Hören Sie beim Sport unbedingt auf Ihren Körper, die individuelle Empfindlichkeit bei Kälte ist sehr unterschiedlich. Wenn es draußen so kalt ist, dass Ihnen das Einatmen der Luft unangenehm ist und in der Lunge brennt, sollten Sie das Training abbrechen – bevor es zu Reizhusten kommt. Dasselbe gilt bei Eisglätte: hier bringen auch die Schuhe mit dem besten Profil nichts. Verzichten Sie bei vereistem Boden aufs Laufen und Radfahren. Riskieren Sie keine glättebedingten Stürze, die zu Verstauchungen, Knochenbrüchen und Verletzungen führen können. Machen sich Gefühllosigkeit, Blässe oder Taubheit an Fingern, Zehen, Ohren oder Nasenspitze bemerkbar, gilt: Sofort ins Warme! Denn dies können erste Anzeichen von Erfrierungen sein.

Kein falscher Ehrgeiz

Lassen Sie sich die positiven Effekte der sportlichen Ertüchtigung nicht ins Gegenteil umwandeln und passen Sie das Laufen und Fahrradfahren den Temperaturen an. Bei Kälte kann es sein, dass auch geübte Freizeitsportler langsamer laufen und nicht so lange durchhalten, da die Muskeln mehr Energie benötigen, um die Körpertemperatur zu halten. Wählen Sie die Länge Ihrer Joggingstrecke so, dass Sie diese locker durchlaufen können, ohne zwischendurch pausieren zu müssen. Denn der Körper kühlt im Gehen bei Kälte zu schnell aus. Lassen Sie Sprints und Intervalltraining im Winter besser ausfallen und joggen bzw. radeln Sie ganz entspannt.

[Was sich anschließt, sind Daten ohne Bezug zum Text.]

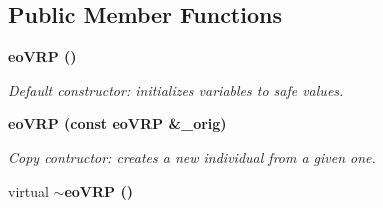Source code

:\subsection*{Public Member Functions}
\begin{CompactItemize}
\item 
\bf{eo\-VRP} ()\label{classeo_v_r_p_20e79a2ad5721ce7f2fe4a88f00692de}

\begin{CompactList}\small\item\em Default constructor: initializes variables to safe values. \item\end{CompactList}\item 
\bf{eo\-VRP} (const \bf{eo\-VRP} \&\_\-orig)
\begin{CompactList}\small\item\em Copy contructor: creates a new individual from a given one. \item\end{CompactList}\item 
virtual \bf{$\sim$eo\-VRP} ()\label{classeo_v_r_p_dedbd3437656d5dacafab6652219c8e2}


\end{CompactItemize}
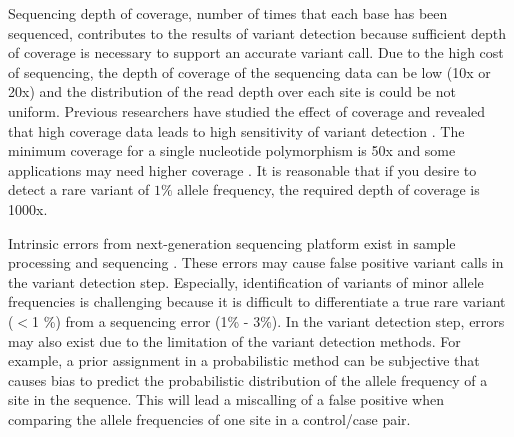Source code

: \documentclass[11pt,reqno]{amsart}
\begin{document}
Sequencing depth of coverage, number of times that each base has been sequenced, contributes to the results of variant detection because sufficient depth of coverage is necessary to support an accurate variant call.
Due to the high cost of sequencing, the depth of coverage of the sequencing data can be low (10x or 20x) and the distribution of the read depth over each site is could be not uniform.
Previous researchers have studied the effect of coverage and revealed that high coverage data leads to high sensitivity of variant detection \citep{neuman2013analysis, krawitz2010microindel}.
The minimum coverage for a single nucleotide polymorphism is 50x and some applications may need higher coverage \citep{Schlotterer2014}.
It is reasonable that if you desire to detect a rare variant of $1 \%$ allele frequency, the required depth of coverage is 1000x.


Intrinsic errors from next-generation sequencing platform exist in sample processing and sequencing \citep{Olson2015}.
These errors may cause false positive variant calls in the variant detection step.
Especially, identification of variants of minor allele frequencies is challenging because it is difficult to differentiate a true rare variant ($<$1 \%) from a sequencing error (1\% - 3\%).
In the variant detection step, errors may also exist due to the limitation of the variant detection methods.
For example, a prior assignment in a probabilistic method can be subjective that causes bias to predict the probabilistic distribution of the allele frequency of a site in the sequence.
This will lead a miscalling of a false positive when comparing the allele frequencies of one site in a control/case pair.

\end{document}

Gut sichtbar unterwegsfahrrad-beleuchtung-rueck-und-front

Nicht jeder schafft es tagsüber bei ausreichend Licht Sport zu treiben. Nach Anbruch der Dämmerung sollten Sie auf jeden Fall sicherstellen, dass Sie die Strecke gut erkennen und auch selbst gut erkannt werden. Es gibt Sportbekleidung, die bereits mit reflektierenden Streifen ausgestattet ist. Ansonsten lässt sich mit Leucht-Armbändern oder Mützen mit Reflektorstreifen für gute Sichtbarkeit sorgen. Mit einer Stirnlampe können Sie die Joggingstrecke vor sich ausleuchten. Ist Ihnen auf Ihrer gewohnten Strecke im dunklen Park oder Wald unbehaglich, verlegen Sie diese besser in bewohntes Gebiet und laufen direkt vor Ihrer Haustür los. Dort ist es nicht einsam und meist gut beleuchtet.

Fahrrad-Check vor dem Winter

Fahrradfahrer unterschätzen häufig, wie schlecht Sie bei Dunkelheit ohne Licht gesehen werden. Dies gilt natürlich nicht nur für den Winter, jedoch sollten spätestens im Herbst die Lichtanlage und die Bremsen überprüft werden. Zu diesem Zeitpunkt sollten auch alle beweglichen Teile des Rades neu geschmiert werden, um sie vor Nässe, Schmutz und Streusalz zu schützen. Wer dies nicht selber machen möchte, bringt sein Rad in die Fachwerkstatt. Häufig bieten Radwerkstätten einen extra Winter-Check an.